ACTs make it harder for the malaria parasite to develop resistance. "Finding two keys is far more difficult than finding just one key," says Ramanan Laxminarayan, an economist and epidemiologist at Resources for the Future, a Washington, DC think-tank that has traditionally specialised in developing economic solutions to environmental problems such as congestion and pollution.
To an economist, the problem of malaria resistance looks very similar to the problem of pollution. In the jargon, there is a "negative externality". The driver of a gas guzzler enjoys the benefits of his vehicle, while strangers suffer most of the costs of the smog, congestion and climate change to which it contributes. Similarly, a Nigerian woman with a sick child, seeking out treatment in a pharmacy in Lagos, will hardly be inclined to ponder her contribution to artemisinin resistance. And who can blame her?

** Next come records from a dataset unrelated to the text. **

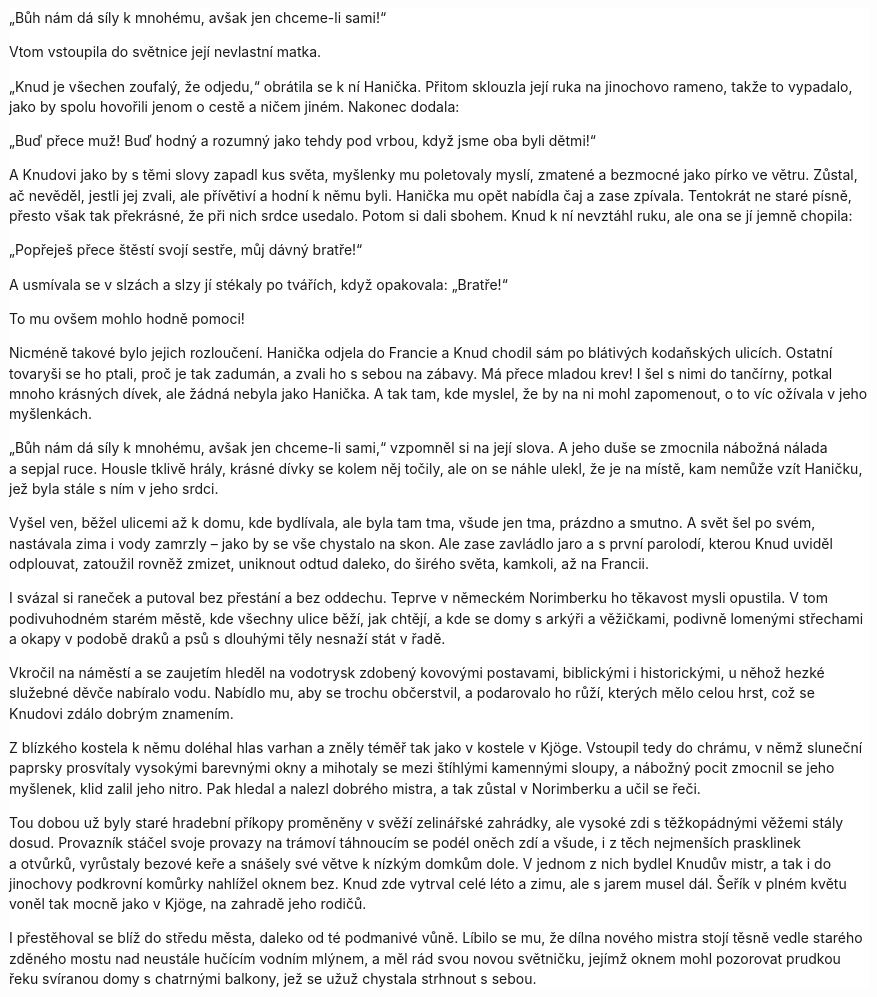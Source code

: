 „Bůh nám dá síly k mnohému, avšak jen chceme-li sami!“

Vtom vstoupila do světnice její nevlastní matka.

„Knud je všechen zoufalý, že odjedu,“ obrátila se k ní Hanička. Přitom sklouzla její ruka na jinochovo rameno, takže to vypadalo, jako by spolu hovořili jenom o cestě a ničem jiném. Nakonec dodala:

„Buď přece muž! Buď hodný a rozumný jako tehdy pod vrbou, když jsme oba byli dětmi!“

A Knudovi jako by s těmi slovy zapadl kus světa, myšlenky mu poletovaly myslí, zmatené a bezmocné jako pírko ve větru. Zůstal, ač nevěděl, jestli jej zvali, ale přívětiví a hodní k němu byli. Hanička mu opět nabídla čaj a zase zpívala. Tentokrát ne staré písně, přesto však tak překrásné, že při nich srdce usedalo. Potom si dali sbohem. Knud k ní nevztáhl ruku, ale ona se jí jemně chopila:

„Popřeješ přece štěstí svojí sestře, můj dávný bratře!“

A usmívala se v slzách a slzy jí stékaly po tvářích, když opakovala: „Bratře!“

To mu ovšem mohlo hodně pomoci!

Nicméně takové bylo jejich rozloučení. Hanička odjela do Francie a Knud chodil sám po blátivých kodaňských ulicích. Ostatní tovaryši se ho ptali, proč je tak zadumán, a zvali ho s sebou na zábavy. Má přece mladou krev! I šel s nimi do tančírny, potkal mnoho krásných dívek, ale žádná nebyla jako Hanička. A tak tam, kde myslel, že by na ni mohl zapomenout, o to víc ožívala v jeho myšlenkách.

„Bůh nám dá síly k mnohému, avšak jen chceme-li sami,“ vzpomněl si na její slova. A jeho duše se zmocnila nábožná nálada a sepjal ruce. Housle tklivě hrály, krásné dívky se kolem něj točily, ale on se náhle ulekl, že je na místě, kam nemůže vzít Haničku, jež byla stále s ním v jeho srdci.

Vyšel ven, běžel ulicemi až k domu, kde bydlívala, ale byla tam tma, všude jen tma, prázdno a smutno. A svět šel po svém, nastávala zima i vody zamrzly – jako by se vše chystalo na skon. Ale zase zavládlo jaro a s první parolodí, kterou Knud uviděl odplouvat, zatoužil rovněž zmizet, uniknout odtud daleko, do širého světa, kamkoli, až na Francii.

I svázal si raneček a putoval bez přestání a bez oddechu. Teprve v německém Norimberku ho těkavost mysli opustila. V tom podivuhodném starém městě, kde všechny ulice běží, jak chtějí, a kde se domy s arkýři a věžičkami, podivně lomenými střechami a okapy v podobě draků a psů s dlouhými těly nesnaží stát v řadě.

Vkročil na náměstí a se zaujetím hleděl na vodotrysk zdobený kovovými postavami, biblickými i historickými, u něhož hezké služebné děvče nabíralo vodu. Nabídlo mu, aby se trochu občerstvil, a podarovalo ho růží, kterých mělo celou hrst, což se Knudovi zdálo dobrým znamením.

Z blízkého kostela k němu doléhal hlas varhan a zněly téměř tak jako v kostele v Kjöge. Vstoupil tedy do chrámu, v němž sluneční paprsky prosvítaly vysokými barevnými okny a mihotaly se mezi štíhlými kamennými sloupy, a nábožný pocit zmocnil se jeho myšlenek, klid zalil jeho nitro. Pak hledal a nalezl dobrého mistra, a tak zůstal v Norimberku a učil se řeči.

Tou dobou už byly staré hradební příkopy proměněny v svěží zelinářské zahrádky, ale vysoké zdi s těžkopádnými věžemi stály dosud. Provazník stáčel svoje provazy na trámoví táhnoucím se podél oněch zdí a všude, i z těch nejmenších prasklinek a otvůrků, vyrůstaly bezové keře a snášely své větve k nízkým domkům dole. V jednom z nich bydlel Knudův mistr, a tak i do jinochovy podkrovní komůrky nahlížel oknem bez. Knud zde vytrval celé léto a zimu, ale s jarem musel dál. Šeřík v plném květu voněl tak mocně jako v Kjöge, na zahradě jeho rodičů.

I přestěhoval se blíž do středu města, daleko od té podmanivé vůně. Líbilo se mu, že dílna nového mistra stojí těsně vedle starého zděného mostu nad neustále hučícím vodním mlýnem, a měl rád svou novou světničku, jejímž oknem mohl pozorovat prudkou řeku svíranou domy s chatrnými balkony, jež se užuž chystala strhnout s sebou.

The classic economists' solution to a negative externality is a tax on the bad stuff, but it would be fatal to price monotherapy out of the reach of Nigerian children. It should be just as efficient - and far more humane - to subsidise the socially superior product, ACT drugs.
This idea was proposed in 2004 by a committee headed by the economist and Nobel laureate Kenneth Arrow. Five years later, the proposal is becoming a reality under the auspices of the donor-funded "Affordable Medicines Facility - Malaria", usually called AMFm.
Laxminarayan estimates that to flood the global market with cost-competitive ACT drugs would cost around $300m-$400m a year; for now, a less costly pilot will test the idea.
Unlike many grand aid initiatives, AMFm does not try to reshape reality beyond the narrow subsidy. Developers of effective new malaria treatments - there are three in the pipeline at present - should be encouraged by the prospect of tapping into the subsidy. Meanwhile, the proposal does not put too much reliance on public healthcare systems in Africa: most Africans buy their drugs from pharmacists rather than clinics, and the subsidy would do nothing to change that. Instead, by ensuring that the ACT drugs are cheaper than monotherapies on the way into the wholesale markets, donors hope that they will be cheaper over the counter, too.
That is likely, although not guaranteed. The system could, for example, leak at either end - AMFm must ensure that the subsidy does not also benefit producers of monotherapies, while distributors facing limited competition might be able to keep the subsidy profits for themselves.
Still, Laxminarayan is confident. Arrow, now nearly 90, is more cautious, arguing that there is only one way to find out if it works. Big ideas in development aid have often fared poorly, but the record of the aid industry in public health boasts numerous successes. This plan is worth a try.